Mengacu pada data tersebut, Eddy meyakini ekspor minyak sawit Indonesia ke India masih akan tetap dominan. Bahkan ia menyebut, ekspor sawit Indonesia ke India pernah mencapai 6 juta ton selama setahun penuh. Jumlah tersebut memang cenderung naik dan turun mengikuti harga minyak nabati dunia.
“Suplai (Indonesia) ke India tetap konsisten, hanya saja memang fluktuatif tergantung dengan kondisi harga vegetable oil dunia seperti apa,” sambung Eddy.
Memilih CPO
Eddy menambahkan, terkait struktur impor, India pun lebih memilih impor CPO dibandingkan produk olahan atau turunan minyak kelapa sawit. Hal ini karena India memiliki sistem pemrosesan CPO sendiri. Selain itu, tarif impor CPO jauh lebih murah dibandingkan turunan minyak sawit lainnya, meski tarif ekspor CPO Indonesia justru lebih tinggi dibandingkan produk turunan.
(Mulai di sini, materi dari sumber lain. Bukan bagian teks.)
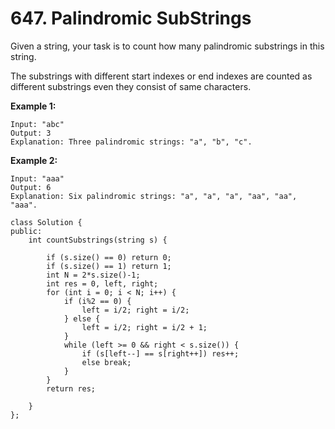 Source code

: # 647. Palindromic SubStrings



Given a string, your task is to count how many palindromic substrings in this string.

The substrings with different start indexes or end indexes are counted as different substrings even they consist of same characters.

**Example 1:**

```text
Input: "abc"
Output: 3
Explanation: Three palindromic strings: "a", "b", "c".
```

**Example 2:**

```text
Input: "aaa"
Output: 6
Explanation: Six palindromic strings: "a", "a", "a", "aa", "aa", "aaa".
```



```text
class Solution {
public:
    int countSubstrings(string s) {
           
        if (s.size() == 0) return 0;
        if (s.size() == 1) return 1;
        int N = 2*s.size()-1;
        int res = 0, left, right;
        for (int i = 0; i < N; i++) {
            if (i%2 == 0) {
                left = i/2; right = i/2;
            } else {
                left = i/2; right = i/2 + 1;
            }
            while (left >= 0 && right < s.size()) {
                if (s[left--] == s[right++]) res++;
                else break;
            }
        }
        return res;
   
    }
};
```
“Mereka bahkan ada asosiasi (pengolahan) di sana. Tarif impor untuk CPO di India lebih murah dibandingkan dengan yang sudah refined atau diproses di Indonesia. Walaupun di Indonesia sendiri untuk biaya keluar atau pajak ekspor CPO jauh lebih tinggi dibandingkan dengan yang sudah diolah,” kata Eddy.
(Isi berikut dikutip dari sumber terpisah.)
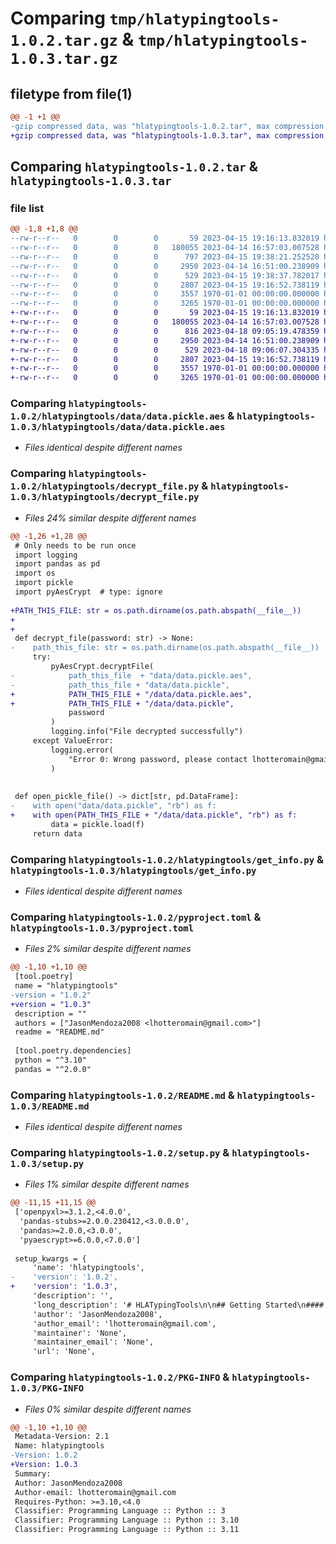 # Comparing `tmp/hlatypingtools-1.0.2.tar.gz` & `tmp/hlatypingtools-1.0.3.tar.gz`

## filetype from file(1)

```diff
@@ -1 +1 @@
-gzip compressed data, was "hlatypingtools-1.0.2.tar", max compression
+gzip compressed data, was "hlatypingtools-1.0.3.tar", max compression
```

## Comparing `hlatypingtools-1.0.2.tar` & `hlatypingtools-1.0.3.tar`

### file list

```diff
@@ -1,8 +1,8 @@
--rw-r--r--   0        0        0       59 2023-04-15 19:16:13.832019 hlatypingtools-1.0.2/hlatypingtools/__init__.py
--rw-r--r--   0        0        0   180055 2023-04-14 16:57:03.007528 hlatypingtools-1.0.2/hlatypingtools/data/data.pickle.aes
--rw-r--r--   0        0        0      797 2023-04-15 19:38:21.252520 hlatypingtools-1.0.2/hlatypingtools/decrypt_file.py
--rw-r--r--   0        0        0     2950 2023-04-14 16:51:00.238909 hlatypingtools-1.0.2/hlatypingtools/get_info.py
--rw-r--r--   0        0        0      529 2023-04-15 19:38:37.782017 hlatypingtools-1.0.2/pyproject.toml
--rw-r--r--   0        0        0     2807 2023-04-15 19:16:52.738119 hlatypingtools-1.0.2/README.md
--rw-r--r--   0        0        0     3557 1970-01-01 00:00:00.000000 hlatypingtools-1.0.2/setup.py
--rw-r--r--   0        0        0     3265 1970-01-01 00:00:00.000000 hlatypingtools-1.0.2/PKG-INFO
+-rw-r--r--   0        0        0       59 2023-04-15 19:16:13.832019 hlatypingtools-1.0.3/hlatypingtools/__init__.py
+-rw-r--r--   0        0        0   180055 2023-04-14 16:57:03.007528 hlatypingtools-1.0.3/hlatypingtools/data/data.pickle.aes
+-rw-r--r--   0        0        0      816 2023-04-18 09:05:19.478359 hlatypingtools-1.0.3/hlatypingtools/decrypt_file.py
+-rw-r--r--   0        0        0     2950 2023-04-14 16:51:00.238909 hlatypingtools-1.0.3/hlatypingtools/get_info.py
+-rw-r--r--   0        0        0      529 2023-04-18 09:06:07.304335 hlatypingtools-1.0.3/pyproject.toml
+-rw-r--r--   0        0        0     2807 2023-04-15 19:16:52.738119 hlatypingtools-1.0.3/README.md
+-rw-r--r--   0        0        0     3557 1970-01-01 00:00:00.000000 hlatypingtools-1.0.3/setup.py
+-rw-r--r--   0        0        0     3265 1970-01-01 00:00:00.000000 hlatypingtools-1.0.3/PKG-INFO
```

### Comparing `hlatypingtools-1.0.2/hlatypingtools/data/data.pickle.aes` & `hlatypingtools-1.0.3/hlatypingtools/data/data.pickle.aes`

 * *Files identical despite different names*

### Comparing `hlatypingtools-1.0.2/hlatypingtools/decrypt_file.py` & `hlatypingtools-1.0.3/hlatypingtools/decrypt_file.py`

 * *Files 24% similar despite different names*

```diff
@@ -1,26 +1,28 @@
 # Only needs to be run once
 import logging
 import pandas as pd
 import os
 import pickle
 import pyAesCrypt  # type: ignore
 
+PATH_THIS_FILE: str = os.path.dirname(os.path.abspath(__file__))
+
+
 def decrypt_file(password: str) -> None:
-    path_this_file: str = os.path.dirname(os.path.abspath(__file__))
     try:
         pyAesCrypt.decryptFile(
-            path_this_file  + "data/data.pickle.aes",
-            path_this_file + "data/data.pickle",
+            PATH_THIS_FILE + "/data/data.pickle.aes",
+            PATH_THIS_FILE + "/data/data.pickle",
             password
         )
         logging.info("File decrypted successfully")
     except ValueError:
         logging.error(
             "Error 0: Wrong password, please contact lhotteromain@gmail.com to request access to the product."
         )
 
 
 def open_pickle_file() -> dict[str, pd.DataFrame]:
-    with open("data/data.pickle", "rb") as f:
+    with open(PATH_THIS_FILE + "/data/data.pickle", "rb") as f:
         data = pickle.load(f)
     return data
```

### Comparing `hlatypingtools-1.0.2/hlatypingtools/get_info.py` & `hlatypingtools-1.0.3/hlatypingtools/get_info.py`

 * *Files identical despite different names*

### Comparing `hlatypingtools-1.0.2/pyproject.toml` & `hlatypingtools-1.0.3/pyproject.toml`

 * *Files 2% similar despite different names*

```diff
@@ -1,10 +1,10 @@
 [tool.poetry]
 name = "hlatypingtools"
-version = "1.0.2"
+version = "1.0.3"
 description = ""
 authors = ["JasonMendoza2008 <lhotteromain@gmail.com>"]
 readme = "README.md"
 
 [tool.poetry.dependencies]
 python = "^3.10"
 pandas = "^2.0.0"
```

### Comparing `hlatypingtools-1.0.2/README.md` & `hlatypingtools-1.0.3/README.md`

 * *Files identical despite different names*

### Comparing `hlatypingtools-1.0.2/setup.py` & `hlatypingtools-1.0.3/setup.py`

 * *Files 1% similar despite different names*

```diff
@@ -11,15 +11,15 @@
 ['openpyxl>=3.1.2,<4.0.0',
  'pandas-stubs>=2.0.0.230412,<3.0.0.0',
  'pandas>=2.0.0,<3.0.0',
  'pyaescrypt>=6.0.0,<7.0.0']
 
 setup_kwargs = {
     'name': 'hlatypingtools',
-    'version': '1.0.2',
+    'version': '1.0.3',
     'description': '',
     'long_description': '# HLATypingTools\n\n## Getting Started\n#### Install from PyPI (recommended)\nTo use `HLATypingTools`, run `pip install HLATypingTools` in your terminal.\nAll python packages necessary for `HLATypingTools` will automatically be downloaded.\n\n#### Usage\nIf you haven\'t decrypted the data yet (first time you are using the package and you did request access to the product),\nrun:\n```py\nfrom hlatypingtools.decrypt_file import decrypt_file\n\npassword: str = "___"   # Replace with password provided by the author \ndecrypt_file(password)\n```\nIt should print `File decrypted successfully`.\n\nThen you can use the package as follows:\n```py\nfrom hlatypingtools.get_info import get_allele_info\n\nallele: str = "A*01:01"\nprint(get_allele_info(allele, "Broad"))  # will output A1\nprint(get_allele_info(allele, "G Group"))  # will output A*01:01:01G\nprint(get_allele_info(allele, "P Group"))  # will output A*01:01P\nprint(get_allele_info(allele, "% locus"))  # will output 11.906\n```\n\nOr as follows:\n```py\nfrom hlatypingtools.get_info import get_locus\nprint(get_locus("A*01:01"))  # will output HLA_A\n```\n\nOr as follows to output all possible high-resolution alleles for a given low-resolution typing:\n```py\nfrom hlatypingtools.get_info import get_same_low_res_broad, get_same_low_res_assigned_type\nbroad = "DQ3"\nprint("DQB1*03:01" in get_same_low_res_broad(broad))  # will output True\nprint("DQB1*03:02" in get_same_low_res_broad(broad))  # will output True\n\nassigned_type = "DQ7"\nprint("DQB1*03:01" in get_same_low_res_assigned_type(assigned_type))  # will output True\nprint("DQB1*03:02" in get_same_low_res_assigned_type(assigned_type))  # will output False\n```\nNote:\n- Broad = something like A1, B7, Cw1, DR1, **DQ3** (!!!), DQA1&ast;01, DR52, DPB1&ast;01, or DPA1&ast;01\n- Assigned Type = something like A1, B7, Cw1, DR1, **DQ7** (!!!), DQA1&ast;01, DR52, DPB1&ast;01, or DPA1&ast;01\n\n#### Exit codes\n```\n0: Wrong password.\n1: Tried to acess the functions of the package without decrypting the data first.\n2: type_info requested is not available.\n3: wrong format for a low-resolution input. Has to be of the form A1, B7, Cw1, DR1, DQ3, DQA1*01, DR52, DPB1*01, or \nDPA1*01.\n```\n\n## About the source code\n- Follows [PEP8](https://peps.python.org/pep-0008/) Style Guidelines.\n- All functions are unit-tested with [pytest](https://docs.pytest.org/en/stable/).\n- All variables are correctly type-hinted, reviewed with [static type checker](https://mypy.readthedocs.io/en/stable/)\n`mypy`.\n- All functions are documented with [docstrings](https://www.python.org/dev/peps/pep-0257/).\n\n\n## Useful links:\n- [Corresponding GitHub repository](https://github.com/JasonMendoza2008/HLATypingTools)\n- [Corresponding PyPI page](https://pypi.org/project/HLATypingTools)\n',
     'author': 'JasonMendoza2008',
     'author_email': 'lhotteromain@gmail.com',
     'maintainer': 'None',
     'maintainer_email': 'None',
     'url': 'None',
```

### Comparing `hlatypingtools-1.0.2/PKG-INFO` & `hlatypingtools-1.0.3/PKG-INFO`

 * *Files 0% similar despite different names*

```diff
@@ -1,10 +1,10 @@
 Metadata-Version: 2.1
 Name: hlatypingtools
-Version: 1.0.2
+Version: 1.0.3
 Summary: 
 Author: JasonMendoza2008
 Author-email: lhotteromain@gmail.com
 Requires-Python: >=3.10,<4.0
 Classifier: Programming Language :: Python :: 3
 Classifier: Programming Language :: Python :: 3.10
 Classifier: Programming Language :: Python :: 3.11
```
Baca Juga: Kemenperin Dorong Limbah Sawit Jadi Energi Berkelanjutan
Diketahui, berdasarkan revisi Mei 2025, besaran tarif bea masuk impor CPO Indonesia ke India semula 20% ditambah 5% berubah menjadi hanya 16,5%. Sebaliknya, untuk refined palm oil justru jauh lebih besar, yakni mencapai 35,75%.
Dari catatan GAPKI, ekspor produk kelapa sawit Indonesia pada Juni 2025 mengalami kenaikan dibandingkan bulan sebelumnya, yakni naik menjadi 3.606 ribu ton atau bertambah 35,75% dari bulan Mei 2025. Berdasarkan negara tujuannya, ekspor tertinggi menuju China (283 ribu ton), India (244 ribu ton), Afrika (125 ribu ton), Pakistan (69 ribu ton), Rusia (65 ribu ton), Amerika Serikat (58 ribu ton), Bangladesh (47 ribu ton), Malaysia (39 ribu ton), dan EU-27 (10 ribu ton).
Nilai ekspor produk sawit Indonesia di Juni pun mengalami kenaikan dari US$2,822 miliar pada Mei 2025 menjadi US$3,636 miliar di Juni 2025.